After nightfall, the Trafford Centre in near darkness, the team set out with torches. Kevin guides them to a maintenance corridor that leads to a stairway, then out on to a gantry high in the roof of the shopping centre. If they follow the whole length of the gantry they can pass out through a door near the old security centre. Alas, the need to escape means mistakes and a Break in both Hide and Flee by Michael leads to an almost commical situation where he locks solid for a moment than pelts it down the length of the gantry at unreasonable speeds. The failure of other rolls leads to something getting dropped that alerts the guards set below, and Michael fleeing at full speed simply seems to draw more attention. The whole group seek to progress at maximum speed, hearing the sound of pursuit below, then on the gantry behind them.

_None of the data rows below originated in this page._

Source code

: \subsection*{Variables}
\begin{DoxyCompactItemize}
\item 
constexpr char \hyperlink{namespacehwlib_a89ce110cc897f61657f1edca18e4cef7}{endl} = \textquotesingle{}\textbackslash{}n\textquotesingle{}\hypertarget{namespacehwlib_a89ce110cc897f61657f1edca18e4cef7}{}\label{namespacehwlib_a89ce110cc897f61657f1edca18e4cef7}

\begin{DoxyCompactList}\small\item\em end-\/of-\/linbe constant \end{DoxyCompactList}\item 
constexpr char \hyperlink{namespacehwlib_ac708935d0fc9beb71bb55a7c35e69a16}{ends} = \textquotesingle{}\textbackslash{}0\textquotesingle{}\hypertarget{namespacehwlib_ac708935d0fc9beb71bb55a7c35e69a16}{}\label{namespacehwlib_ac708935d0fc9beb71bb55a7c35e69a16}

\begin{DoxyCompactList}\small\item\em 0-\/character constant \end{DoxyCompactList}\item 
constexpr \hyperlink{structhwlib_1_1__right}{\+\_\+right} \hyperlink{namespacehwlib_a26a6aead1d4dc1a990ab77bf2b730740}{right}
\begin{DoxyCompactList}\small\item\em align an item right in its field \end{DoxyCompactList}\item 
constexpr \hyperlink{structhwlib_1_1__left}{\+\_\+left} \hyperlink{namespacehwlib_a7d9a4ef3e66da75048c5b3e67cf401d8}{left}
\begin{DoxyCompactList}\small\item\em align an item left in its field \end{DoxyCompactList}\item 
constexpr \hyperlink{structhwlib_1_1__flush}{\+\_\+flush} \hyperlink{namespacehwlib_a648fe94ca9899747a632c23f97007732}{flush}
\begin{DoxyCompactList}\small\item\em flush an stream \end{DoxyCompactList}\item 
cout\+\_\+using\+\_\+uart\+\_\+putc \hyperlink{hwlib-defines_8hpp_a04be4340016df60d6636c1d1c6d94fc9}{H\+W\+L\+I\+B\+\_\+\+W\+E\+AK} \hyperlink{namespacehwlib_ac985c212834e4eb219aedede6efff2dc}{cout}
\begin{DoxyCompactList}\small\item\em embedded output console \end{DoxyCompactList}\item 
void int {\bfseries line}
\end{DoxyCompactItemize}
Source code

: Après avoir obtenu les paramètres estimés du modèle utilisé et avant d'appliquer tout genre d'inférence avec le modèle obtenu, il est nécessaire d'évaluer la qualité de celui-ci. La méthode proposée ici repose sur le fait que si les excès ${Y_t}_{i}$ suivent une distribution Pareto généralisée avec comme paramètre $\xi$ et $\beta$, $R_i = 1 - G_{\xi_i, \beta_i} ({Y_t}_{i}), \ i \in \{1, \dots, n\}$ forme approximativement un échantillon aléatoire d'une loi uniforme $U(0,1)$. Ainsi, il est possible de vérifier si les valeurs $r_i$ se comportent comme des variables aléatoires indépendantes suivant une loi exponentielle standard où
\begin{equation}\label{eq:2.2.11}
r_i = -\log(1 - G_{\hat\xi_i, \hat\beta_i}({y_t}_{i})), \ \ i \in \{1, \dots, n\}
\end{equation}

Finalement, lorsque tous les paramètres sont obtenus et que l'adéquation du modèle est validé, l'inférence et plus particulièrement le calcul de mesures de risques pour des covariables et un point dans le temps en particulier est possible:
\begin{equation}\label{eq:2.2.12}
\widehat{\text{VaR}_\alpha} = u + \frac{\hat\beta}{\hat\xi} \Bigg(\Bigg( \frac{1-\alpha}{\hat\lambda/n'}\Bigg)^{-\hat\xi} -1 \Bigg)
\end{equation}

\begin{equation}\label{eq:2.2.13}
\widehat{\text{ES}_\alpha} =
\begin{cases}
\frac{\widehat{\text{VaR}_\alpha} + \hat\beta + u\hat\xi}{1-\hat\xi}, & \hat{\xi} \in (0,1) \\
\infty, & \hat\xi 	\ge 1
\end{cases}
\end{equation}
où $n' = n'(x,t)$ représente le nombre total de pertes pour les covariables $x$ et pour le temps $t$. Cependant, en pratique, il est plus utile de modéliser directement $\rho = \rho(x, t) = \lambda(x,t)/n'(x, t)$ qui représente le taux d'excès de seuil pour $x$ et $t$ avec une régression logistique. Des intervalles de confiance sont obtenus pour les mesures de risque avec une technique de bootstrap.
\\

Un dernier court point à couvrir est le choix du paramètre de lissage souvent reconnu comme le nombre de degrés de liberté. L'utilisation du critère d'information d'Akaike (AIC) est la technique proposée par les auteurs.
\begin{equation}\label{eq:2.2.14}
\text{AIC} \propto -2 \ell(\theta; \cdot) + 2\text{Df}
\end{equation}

With the clattering of heavy footsteps getting ever closer, Michael made to break the door open and managed to roll a Break in the process. He literally pummelled his way through the exit, beating on the doorway after it had already bust open, and necessitating others dragging him off it. Kevin led the way down the stairs at the end of the short passageway beyond out on to the roof of the Trafford Centre. The whole team stayed low and scampered across to an empty sandbagged sniper position, where Kevin unfurled a rope ladder and allowed everyone to descend. All safe on the ground, the survivors crossed a petrol station forecourt, raced across the wreck-cluttered throat of a main road, and out of harms way into an area of sports and leisure buildings beyond. Someone recalled the presence of a sports outlet nearby and everyone decided to head there to source out replacements for their bicycles…
Inviews and Oversights
Somehow, I lost my bottle in the midst of running this session. While I managed to keep the whole thing moving along, I suddenly found myself running a zombie-lite zombie apocalypse. I have no clue why. Every time I got the chance to run an encounter with a zombie they appeared far off or hardly posed any threat at all. The human threat reared its head at Decathlon and the Trafford Centre, but the brain-munching hoard sort of phoned in a performance at best. The dog and golf course should have been proper encounters, but instead of hitting the characters hard they hardly materialised any threat at all. I doubt blame the system or the adventure for that, as neither holds any responsibility – the fault lies squarely with me. I could easily have done the same with any other game, like a Middle Earth adventure without orcs and a World of Darkness story without the supernatural – but I have no real explanation for why it happened and why I didn’t correct it.
As with the first session, the players really enjoyed the whole Break process. Indeed, the players wanted to Break just to see what might happen. I continued with the view that a Break should translate into something applicable to the situation. Therefore, when someone rolled a suicide, they didn’t simply stab or shoot themselves, but did something suicidal. I suspect Plot Points got short shrift again precisely because people liked Breaking so much, so by the end of the session the whole Group still had more than they started with at the beginning of Session #1.